YOUR GOAL
Where in the listing does the word "just" appear? Report each line that holds it.

STORED DATA
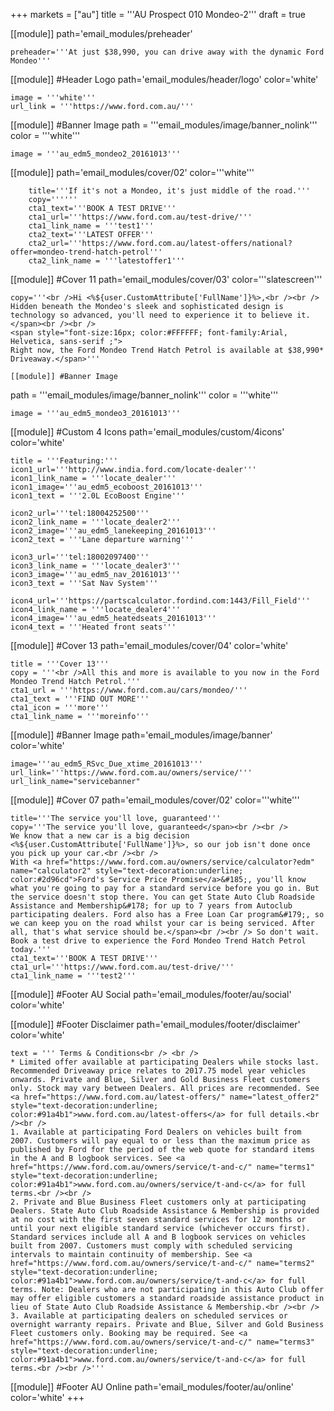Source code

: +++
markets = ["au"]
title = '''AU Prospect 010 Mondeo-2'''
draft = true

[[module]]
path='email_modules/preheader'


	preheader='''At just $38,990, you can drive away with the dynamic Ford Mondeo'''

[[module]] #Header Logo
path='email_modules/header/logo'
color='white'

	image = '''white'''
	url_link = '''https://www.ford.com.au/'''

[[module]] #Banner Image
path = '''email_modules/image/banner_nolink'''
color = '''white'''

	image = '''au_edm5_mondeo2_20161013'''

[[module]]
path='email_modules/cover/02'
color='''white'''

		title='''If it's not a Mondeo, it's just middle of the road.'''
		copy=''''''
		cta1_text='''BOOK A TEST DRIVE'''
		cta1_url='''https://www.ford.com.au/test-drive/'''
		cta1_link_name = '''test1'''
		cta2_text='''LATEST OFFER'''
		cta2_url='''https://www.ford.com.au/latest-offers/national?offer=mondeo-trend-hatch-petrol'''
		cta2_link_name = '''latestoffer1'''

[[module]] #Cover 11
path='email_modules/cover/03'
color='''slatescreen'''

	copy='''<br />Hi <%${user.CustomAttribute['FullName']}%>,<br /><br />
	Hidden beneath the Mondeo's sleek and sophisticated design is technology so advanced, you'll need to experience it to believe it.</span><br /><br />
	<span style="font-size:16px; color:#FFFFFF; font-family:Arial, Helvetica, sans-serif ;">
	Right now, the Ford Mondeo Trend Hatch Petrol is available at $38,990* Driveaway.</span>'''

	[[module]] #Banner Image
path = '''email_modules/image/banner_nolink'''
color = '''white'''

	image = '''au_edm5_mondeo3_20161013'''

[[module]] #Custom 4 Icons
path='email_modules/custom/4icons'
color='white'

	title = '''Featuring:'''
	icon1_url='''http://www.india.ford.com/locate-dealer'''
	icon1_link_name = '''locate_dealer'''
	icon1_image='''au_edm5_ecoboost_20161013'''
	icon1_text = '''2.0L EcoBoost Engine'''

	icon2_url='''tel:18004252500'''
	icon2_link_name = '''locate_dealer2'''
	icon2_image='''au_edm5_lanekeeping_20161013'''
	icon2_text = '''Lane departure warning'''

	icon3_url='''tel:18002097400'''
	icon3_link_name = '''locate_dealer3'''
	icon3_image='''au_edm5_nav_20161013'''
	icon3_text = '''Sat Nav System'''

	icon4_url='''https://partscalculator.fordind.com:1443/Fill_Field'''
	icon4_link_name = '''locate_dealer4'''
	icon4_image='''au_edm5_heatedseats_20161013'''
	icon4_text = '''Heated front seats'''

[[module]] #Cover 13
path='email_modules/cover/04'
color='white'

	title = '''Cover 13'''
	copy = '''<br />All this and more is available to you now in the Ford Mondeo Trend Hatch Petrol.'''
	cta1_url = '''https://www.ford.com.au/cars/mondeo/'''
	cta1_text = '''FIND OUT MORE'''
	cta1_icon = '''more'''
	cta1_link_name = '''moreinfo'''

[[module]] #Banner Image
path='email_modules/image/banner'
color='white'

	image='''au_edm5_RSvc_Due_xtime_20161013'''
	url_link='''https://www.ford.com.au/owners/service/'''
	url_link_name="servicebanner"

[[module]] #Cover 07
path='email_modules/cover/02'
color='''white'''

	title='''The service you'll love, guaranteed'''
	copy='''The service you'll love, guaranteed</span><br /><br />
	We know that a new car is a big decision <%${user.CustomAttribute['FullName']}%>, so our job isn't done once you pick up your car.<br /><br />
	With <a href="https://www.ford.com.au/owners/service/calculator?edm" name="calculator2" style="text-decoration:underline; color:#2d96cd">Ford's Service Price Promise</a>&#185;, you'll know what you're going to pay for a standard service before you go in. But the service doesn't stop there. You can get State Auto Club Roadside Assistance and Membership&#178; for up to 7 years from Autoclub participating dealers. Ford also has a Free Loan Car program&#179;, so we can keep you on the road whilst your car is being serviced. After all, that's what service should be.</span><br /><br /> So don't wait. Book a test drive to experience the Ford Mondeo Trend Hatch Petrol today.'''
	cta1_text='''BOOK A TEST DRIVE'''
	cta1_url='''https://www.ford.com.au/test-drive/'''
	cta1_link_name = '''test2'''


[[module]] #Footer AU Social
path='email_modules/footer/au/social'
color='white'

[[module]] #Footer Disclaimer
path='email_modules/footer/disclaimer'
color='white'

	text = ''' Terms & Conditions<br /> <br />
	* Limited offer available at participating Dealers while stocks last. Recommended Driveaway price relates to 2017.75 model year vehicles onwards. Private and Blue, Silver and Gold Business Fleet customers only. Stock may vary between Dealers. All prices are recommended. See <a href="https://www.ford.com.au/latest-offers/" name="latest_offer2" style="text-decoration:underline; color:#91a4b1">www.ford.com.au/latest-offers</a> for full details.<br /><br />
	1. Available at participating Ford Dealers on vehicles built from 2007. Customers will pay equal to or less than the maximum price as published by Ford for the period of the web quote for standard items in the A and B logbook services. See <a href="https://www.ford.com.au/owners/service/t-and-c/" name="terms1" style="text-decoration:underline; color:#91a4b1">www.ford.com.au/owners/service/t-and-c</a> for full terms.<br /><br />
	2. Private and Blue Business Fleet customers only at participating Dealers. State Auto Club Roadside Assistance & Membership is provided at no cost with the first seven standard services for 12 months or until your next eligible standard service (whichever occurs first). Standard services include all A and B logbook services on vehicles built from 2007. Customers must comply with scheduled servicing intervals to maintain continuity of membership. See <a href="https://www.ford.com.au/owners/service/t-and-c/" name="terms2" style="text-decoration:underline; color:#91a4b1">www.ford.com.au/owners/service/t-and-c</a> for full terms. Note: Dealers who are not participating in this Auto Club offer may offer eligible customers a standard roadside assistance product in lieu of State Auto Club Roadside Assistance & Membership.<br /><br />
	3. Available at participating dealers on scheduled services or overnight warranty repairs. Private and Blue, Silver and Gold Business Fleet customers only. Booking may be required. See <a href="https://www.ford.com.au/owners/service/t-and-c/" name="terms3" style="text-decoration:underline; color:#91a4b1">www.ford.com.au/owners/service/t-and-c</a> for full terms.<br /><br />'''


[[module]] #Footer AU Online
path='email_modules/footer/au/online'
color='white'
+++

OUTPUT OF THE TASK
	preheader='''At just $38,990, you can drive away with the dynamic Ford Mondeo'''
		title='''If it's not a Mondeo, it's just middle of the road.'''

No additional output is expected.